### EXERCISE AIM
Note every line in the entries that contains the string "what", and copy it.

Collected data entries

────────────────

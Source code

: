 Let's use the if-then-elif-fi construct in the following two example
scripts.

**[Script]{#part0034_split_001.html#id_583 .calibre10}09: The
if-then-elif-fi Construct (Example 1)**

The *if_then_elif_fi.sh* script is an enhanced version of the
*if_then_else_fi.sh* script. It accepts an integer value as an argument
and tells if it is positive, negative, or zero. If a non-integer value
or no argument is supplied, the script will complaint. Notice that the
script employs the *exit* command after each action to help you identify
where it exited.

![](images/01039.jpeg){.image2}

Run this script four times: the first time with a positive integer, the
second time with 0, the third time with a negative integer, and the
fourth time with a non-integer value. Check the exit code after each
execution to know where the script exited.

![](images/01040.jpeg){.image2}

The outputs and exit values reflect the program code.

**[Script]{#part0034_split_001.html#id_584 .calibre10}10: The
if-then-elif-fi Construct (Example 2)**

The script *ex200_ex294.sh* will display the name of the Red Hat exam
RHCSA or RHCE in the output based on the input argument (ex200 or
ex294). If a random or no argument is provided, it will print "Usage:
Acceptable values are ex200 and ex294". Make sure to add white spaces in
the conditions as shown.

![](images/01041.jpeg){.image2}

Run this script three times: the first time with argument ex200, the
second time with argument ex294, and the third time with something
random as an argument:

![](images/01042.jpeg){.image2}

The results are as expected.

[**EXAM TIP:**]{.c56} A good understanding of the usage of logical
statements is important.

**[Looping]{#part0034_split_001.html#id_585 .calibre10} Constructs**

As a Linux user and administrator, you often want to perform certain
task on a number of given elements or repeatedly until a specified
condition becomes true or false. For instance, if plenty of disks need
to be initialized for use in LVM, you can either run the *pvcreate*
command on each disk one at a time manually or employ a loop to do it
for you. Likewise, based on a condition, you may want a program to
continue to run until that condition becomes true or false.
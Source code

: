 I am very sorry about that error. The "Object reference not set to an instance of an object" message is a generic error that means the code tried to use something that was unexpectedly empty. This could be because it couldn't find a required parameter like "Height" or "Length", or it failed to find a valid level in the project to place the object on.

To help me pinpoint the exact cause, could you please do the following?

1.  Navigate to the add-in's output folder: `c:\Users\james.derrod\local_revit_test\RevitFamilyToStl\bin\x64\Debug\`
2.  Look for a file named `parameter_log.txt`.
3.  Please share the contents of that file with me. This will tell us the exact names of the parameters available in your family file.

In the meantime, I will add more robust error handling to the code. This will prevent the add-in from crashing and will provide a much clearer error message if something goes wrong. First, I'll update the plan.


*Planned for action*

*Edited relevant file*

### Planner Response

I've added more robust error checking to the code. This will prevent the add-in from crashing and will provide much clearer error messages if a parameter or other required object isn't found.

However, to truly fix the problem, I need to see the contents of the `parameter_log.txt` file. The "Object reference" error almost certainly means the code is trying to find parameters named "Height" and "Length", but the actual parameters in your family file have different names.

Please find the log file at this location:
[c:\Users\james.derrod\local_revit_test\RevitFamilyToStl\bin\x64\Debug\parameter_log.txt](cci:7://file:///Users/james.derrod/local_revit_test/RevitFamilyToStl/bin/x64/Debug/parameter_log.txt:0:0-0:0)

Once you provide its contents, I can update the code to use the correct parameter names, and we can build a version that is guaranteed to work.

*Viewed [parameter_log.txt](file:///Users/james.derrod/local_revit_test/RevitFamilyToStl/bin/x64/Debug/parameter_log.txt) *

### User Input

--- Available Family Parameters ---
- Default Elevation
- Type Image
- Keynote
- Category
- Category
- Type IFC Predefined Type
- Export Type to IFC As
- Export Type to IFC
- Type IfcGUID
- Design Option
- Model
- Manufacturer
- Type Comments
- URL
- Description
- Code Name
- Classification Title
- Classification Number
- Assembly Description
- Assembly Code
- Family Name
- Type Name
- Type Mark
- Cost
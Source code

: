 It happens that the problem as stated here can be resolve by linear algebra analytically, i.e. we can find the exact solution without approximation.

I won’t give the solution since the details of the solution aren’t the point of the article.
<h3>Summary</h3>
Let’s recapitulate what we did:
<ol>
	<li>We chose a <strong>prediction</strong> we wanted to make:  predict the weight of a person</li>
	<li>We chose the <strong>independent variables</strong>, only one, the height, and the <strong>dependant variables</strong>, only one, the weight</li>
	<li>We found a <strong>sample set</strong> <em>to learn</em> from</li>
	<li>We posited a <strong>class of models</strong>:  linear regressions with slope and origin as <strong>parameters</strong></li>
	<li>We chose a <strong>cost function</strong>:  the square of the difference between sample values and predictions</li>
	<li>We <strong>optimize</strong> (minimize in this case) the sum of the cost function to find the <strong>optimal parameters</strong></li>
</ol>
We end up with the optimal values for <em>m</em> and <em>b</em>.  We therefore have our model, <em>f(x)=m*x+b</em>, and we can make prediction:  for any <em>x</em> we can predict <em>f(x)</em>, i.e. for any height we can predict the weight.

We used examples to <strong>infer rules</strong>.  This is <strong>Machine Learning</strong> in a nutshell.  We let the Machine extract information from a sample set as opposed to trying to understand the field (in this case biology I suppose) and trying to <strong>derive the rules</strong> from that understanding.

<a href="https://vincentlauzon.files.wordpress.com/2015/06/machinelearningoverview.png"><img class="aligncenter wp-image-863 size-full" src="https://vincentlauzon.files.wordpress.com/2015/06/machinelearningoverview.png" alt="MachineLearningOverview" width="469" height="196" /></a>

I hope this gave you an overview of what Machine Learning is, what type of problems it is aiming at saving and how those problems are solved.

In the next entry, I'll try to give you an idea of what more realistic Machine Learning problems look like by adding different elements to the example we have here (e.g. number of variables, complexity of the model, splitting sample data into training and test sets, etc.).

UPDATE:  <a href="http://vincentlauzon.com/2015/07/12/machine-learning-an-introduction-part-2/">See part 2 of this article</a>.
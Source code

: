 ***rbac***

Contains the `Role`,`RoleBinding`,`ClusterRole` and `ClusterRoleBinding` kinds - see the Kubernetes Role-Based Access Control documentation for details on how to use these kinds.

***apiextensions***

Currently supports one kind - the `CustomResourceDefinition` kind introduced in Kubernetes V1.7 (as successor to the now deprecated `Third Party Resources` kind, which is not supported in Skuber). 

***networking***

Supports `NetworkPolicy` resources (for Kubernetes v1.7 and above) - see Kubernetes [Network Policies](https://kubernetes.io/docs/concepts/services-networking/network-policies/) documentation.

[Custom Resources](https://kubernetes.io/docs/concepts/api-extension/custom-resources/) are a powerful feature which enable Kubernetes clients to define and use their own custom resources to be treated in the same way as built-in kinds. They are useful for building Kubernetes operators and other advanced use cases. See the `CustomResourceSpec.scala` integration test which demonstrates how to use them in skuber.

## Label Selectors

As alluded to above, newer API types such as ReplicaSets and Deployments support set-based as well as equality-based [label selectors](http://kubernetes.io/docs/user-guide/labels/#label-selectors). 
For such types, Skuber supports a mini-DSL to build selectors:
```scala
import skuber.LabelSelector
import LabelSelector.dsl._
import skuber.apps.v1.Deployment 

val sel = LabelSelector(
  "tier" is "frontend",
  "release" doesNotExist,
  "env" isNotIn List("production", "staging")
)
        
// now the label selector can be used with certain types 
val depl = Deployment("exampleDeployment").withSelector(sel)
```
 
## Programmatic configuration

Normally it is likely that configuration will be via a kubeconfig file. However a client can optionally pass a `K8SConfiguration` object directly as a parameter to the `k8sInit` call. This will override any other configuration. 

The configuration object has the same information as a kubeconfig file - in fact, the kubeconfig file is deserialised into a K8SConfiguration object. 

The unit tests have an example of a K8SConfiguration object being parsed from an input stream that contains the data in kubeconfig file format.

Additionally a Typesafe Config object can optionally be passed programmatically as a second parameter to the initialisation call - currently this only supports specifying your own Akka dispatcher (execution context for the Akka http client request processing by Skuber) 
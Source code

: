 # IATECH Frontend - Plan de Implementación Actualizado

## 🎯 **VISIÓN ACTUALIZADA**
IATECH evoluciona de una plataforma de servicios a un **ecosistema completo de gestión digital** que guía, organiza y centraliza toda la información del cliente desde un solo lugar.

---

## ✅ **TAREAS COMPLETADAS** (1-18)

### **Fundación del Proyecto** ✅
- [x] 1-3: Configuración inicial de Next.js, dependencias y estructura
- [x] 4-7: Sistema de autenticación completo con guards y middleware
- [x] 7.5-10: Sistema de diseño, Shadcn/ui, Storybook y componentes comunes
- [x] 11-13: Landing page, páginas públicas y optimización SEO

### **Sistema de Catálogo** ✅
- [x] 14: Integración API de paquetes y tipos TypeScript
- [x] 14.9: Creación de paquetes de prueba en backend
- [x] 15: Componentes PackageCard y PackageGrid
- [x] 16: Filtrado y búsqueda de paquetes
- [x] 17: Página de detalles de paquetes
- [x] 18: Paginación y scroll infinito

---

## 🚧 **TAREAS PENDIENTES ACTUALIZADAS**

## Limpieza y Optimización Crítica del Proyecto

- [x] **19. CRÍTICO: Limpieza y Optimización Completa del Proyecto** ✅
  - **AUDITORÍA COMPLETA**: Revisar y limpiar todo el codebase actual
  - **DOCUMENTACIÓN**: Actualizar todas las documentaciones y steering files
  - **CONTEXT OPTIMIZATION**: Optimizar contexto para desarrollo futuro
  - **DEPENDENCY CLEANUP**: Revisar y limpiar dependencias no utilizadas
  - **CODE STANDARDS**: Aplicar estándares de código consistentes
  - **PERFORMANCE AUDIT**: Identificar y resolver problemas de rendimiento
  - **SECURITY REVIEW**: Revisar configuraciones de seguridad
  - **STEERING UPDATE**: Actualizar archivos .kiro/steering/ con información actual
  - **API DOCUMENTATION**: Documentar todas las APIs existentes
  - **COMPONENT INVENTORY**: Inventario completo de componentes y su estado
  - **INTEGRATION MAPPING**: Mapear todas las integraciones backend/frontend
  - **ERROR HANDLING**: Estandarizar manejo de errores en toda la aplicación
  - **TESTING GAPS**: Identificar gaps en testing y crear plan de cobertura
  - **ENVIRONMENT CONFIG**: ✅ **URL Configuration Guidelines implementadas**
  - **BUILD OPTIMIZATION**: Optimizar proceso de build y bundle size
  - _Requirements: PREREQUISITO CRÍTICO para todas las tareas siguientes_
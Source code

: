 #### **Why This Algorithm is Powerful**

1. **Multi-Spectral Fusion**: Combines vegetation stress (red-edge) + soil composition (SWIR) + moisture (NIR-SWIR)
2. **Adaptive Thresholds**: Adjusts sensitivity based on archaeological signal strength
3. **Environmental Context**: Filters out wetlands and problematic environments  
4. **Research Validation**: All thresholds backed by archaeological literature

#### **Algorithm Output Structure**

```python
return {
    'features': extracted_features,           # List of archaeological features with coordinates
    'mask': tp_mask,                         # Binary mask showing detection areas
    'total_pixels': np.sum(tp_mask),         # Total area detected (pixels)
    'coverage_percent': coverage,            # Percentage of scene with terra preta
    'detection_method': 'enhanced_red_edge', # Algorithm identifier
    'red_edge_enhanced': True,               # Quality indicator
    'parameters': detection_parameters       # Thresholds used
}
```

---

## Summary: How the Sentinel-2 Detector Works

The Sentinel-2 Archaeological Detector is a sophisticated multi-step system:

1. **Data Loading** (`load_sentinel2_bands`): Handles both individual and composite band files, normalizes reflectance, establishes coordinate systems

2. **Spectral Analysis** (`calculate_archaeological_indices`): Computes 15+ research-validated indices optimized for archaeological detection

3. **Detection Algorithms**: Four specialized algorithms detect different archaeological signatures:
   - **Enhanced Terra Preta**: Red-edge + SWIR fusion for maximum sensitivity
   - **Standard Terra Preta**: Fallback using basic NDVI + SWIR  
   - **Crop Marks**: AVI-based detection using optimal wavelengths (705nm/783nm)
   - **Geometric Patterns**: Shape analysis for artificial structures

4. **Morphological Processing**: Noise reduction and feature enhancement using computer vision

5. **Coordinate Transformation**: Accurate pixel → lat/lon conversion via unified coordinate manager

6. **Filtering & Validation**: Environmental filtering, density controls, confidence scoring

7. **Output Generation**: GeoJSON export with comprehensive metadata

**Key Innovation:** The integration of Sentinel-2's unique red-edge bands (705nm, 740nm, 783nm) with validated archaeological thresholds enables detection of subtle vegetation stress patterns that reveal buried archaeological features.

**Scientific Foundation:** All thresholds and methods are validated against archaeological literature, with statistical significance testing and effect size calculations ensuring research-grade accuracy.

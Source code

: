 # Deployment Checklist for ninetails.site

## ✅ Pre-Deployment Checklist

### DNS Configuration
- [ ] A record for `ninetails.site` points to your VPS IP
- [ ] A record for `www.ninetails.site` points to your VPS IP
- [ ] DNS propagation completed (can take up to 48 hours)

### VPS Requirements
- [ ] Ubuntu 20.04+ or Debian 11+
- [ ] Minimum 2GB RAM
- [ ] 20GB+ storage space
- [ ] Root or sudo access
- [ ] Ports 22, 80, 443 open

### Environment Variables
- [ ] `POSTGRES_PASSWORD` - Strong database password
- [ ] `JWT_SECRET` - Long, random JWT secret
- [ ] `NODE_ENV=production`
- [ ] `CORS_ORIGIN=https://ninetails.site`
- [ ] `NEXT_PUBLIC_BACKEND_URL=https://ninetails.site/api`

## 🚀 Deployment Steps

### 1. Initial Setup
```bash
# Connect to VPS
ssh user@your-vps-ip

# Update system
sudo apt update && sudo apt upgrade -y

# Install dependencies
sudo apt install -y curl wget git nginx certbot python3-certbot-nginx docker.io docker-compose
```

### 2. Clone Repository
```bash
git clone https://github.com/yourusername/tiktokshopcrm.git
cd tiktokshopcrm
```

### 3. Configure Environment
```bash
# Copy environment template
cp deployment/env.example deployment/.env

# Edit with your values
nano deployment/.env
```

────────────────

### ANSWER BELOW
Let’s recapitulate what we did:
I hope this gave you an overview of what Machine Learning is, what type of problems it is aiming at saving and how those problems are solved.
In the next entry, I'll try to give you an idea of what more realistic Machine Learning problems look like by adding different elements to the example we have here (e.g. number of variables, complexity of the model, splitting sample data into training and test sets, etc.).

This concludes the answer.